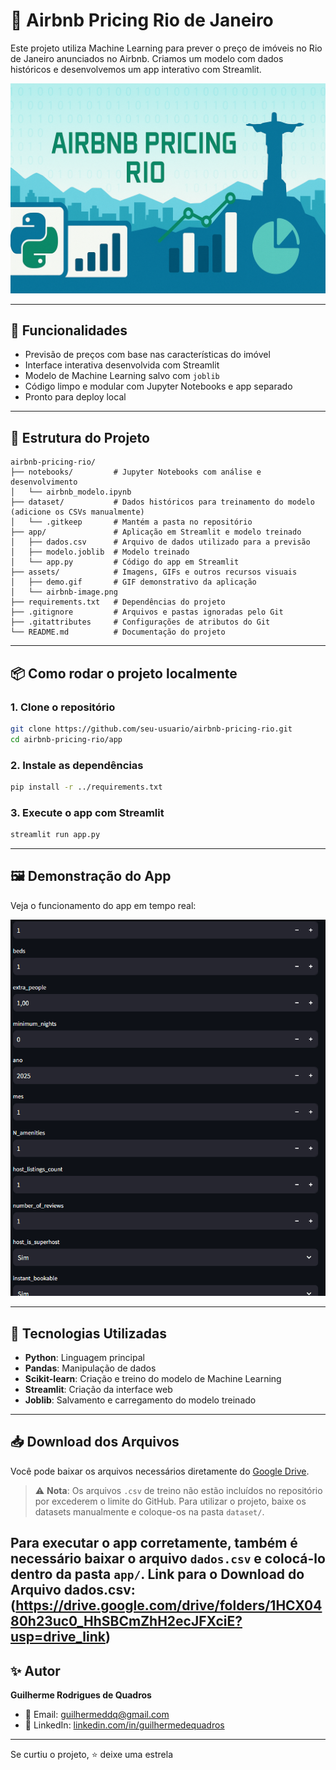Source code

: # 🏡 Airbnb Pricing Rio de Janeiro

Este projeto utiliza Machine Learning para prever o preço de imóveis no Rio de Janeiro anunciados no Airbnb. Criamos um modelo com dados históricos e desenvolvemos um app interativo com Streamlit.

![Capa do Projeto](assets/airbnb-image.png)

---

## 🚀 Funcionalidades

- Previsão de preços com base nas características do imóvel
- Interface interativa desenvolvida com Streamlit
- Modelo de Machine Learning salvo com `joblib`
- Código limpo e modular com Jupyter Notebooks e app separado
- Pronto para deploy local

---

## 📂 Estrutura do Projeto

```
airbnb-pricing-rio/
├── notebooks/         # Jupyter Notebooks com análise e desenvolvimento
│   └── airbnb_modelo.ipynb
├── dataset/           # Dados históricos para treinamento do modelo (adicione os CSVs manualmente)
│   └── .gitkeep       # Mantém a pasta no repositório
├── app/               # Aplicação em Streamlit e modelo treinado
│   ├── dados.csv      # Arquivo de dados utilizado para a previsão
│   ├── modelo.joblib  # Modelo treinado
│   └── app.py         # Código do app em Streamlit
├── assets/            # Imagens, GIFs e outros recursos visuais
│   ├── demo.gif       # GIF demonstrativo da aplicação
│   └── airbnb-image.png
├── requirements.txt   # Dependências do projeto
├── .gitignore         # Arquivos e pastas ignoradas pelo Git
├── .gitattributes     # Configurações de atributos do Git
└── README.md          # Documentação do projeto
```

---

## 📦 Como rodar o projeto localmente

### 1. Clone o repositório

```bash
git clone https://github.com/seu-usuario/airbnb-pricing-rio.git
cd airbnb-pricing-rio/app
```

### 2. Instale as dependências

```bash
pip install -r ../requirements.txt
```

### 3. Execute o app com Streamlit

```bash
streamlit run app.py
```

---

## 🖼️ Demonstração do App

Veja o funcionamento do app em tempo real:

![Demonstração do App](assets/demo.gif)

---

## 🔧 Tecnologias Utilizadas

- **Python**: Linguagem principal
- **Pandas**: Manipulação de dados
- **Scikit-learn**: Criação e treino do modelo de Machine Learning
- **Streamlit**: Criação da interface web
- **Joblib**: Salvamento e carregamento do modelo treinado

---

## 📥 Download dos Arquivos

Você pode baixar os arquivos necessários diretamente do [Google Drive](https://drive.google.com/drive/folders/1pzUiazh12EwBc7Lu5L0o-4wX4g9V5ybU?usp=drive_link).

> ⚠️ **Nota**: Os arquivos `.csv` de treino não estão incluídos no repositório por excederem o limite do GitHub. Para utilizar o projeto, baixe os datasets manualmente e coloque-os na pasta `dataset/`.

Para executar o app corretamente, também é necessário baixar o arquivo `dados.csv` e colocá-lo dentro da pasta `app/`.
Link para o Download do Arquivo dados.csv: (https://drive.google.com/drive/folders/1HCX0480h23uc0_HhSBCmZhH2ecJFXciE?usp=drive_link)
---

## ✨ Autor

**Guilherme Rodrigues de Quadros**

- 📧 Email: guilhermeddq@gmail.com  
- 💼 LinkedIn: [linkedin.com/in/guilhermedequadros](https://www.linkedin.com/in/guilhermedequadros/)

---

Se curtiu o projeto, ⭐️ deixe uma estrela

== Assignment ==
Gather each line of the records holding the string "treino".

== Result of the task ==
- **Scikit-learn**: Criação e treino do modelo de Machine Learning
> ⚠️ **Nota**: Os arquivos `.csv` de treino não estão incluídos no repositório por excederem o limite do GitHub. Para utilizar o projeto, baixe os datasets manualmente e coloque-os na pasta `dataset/`.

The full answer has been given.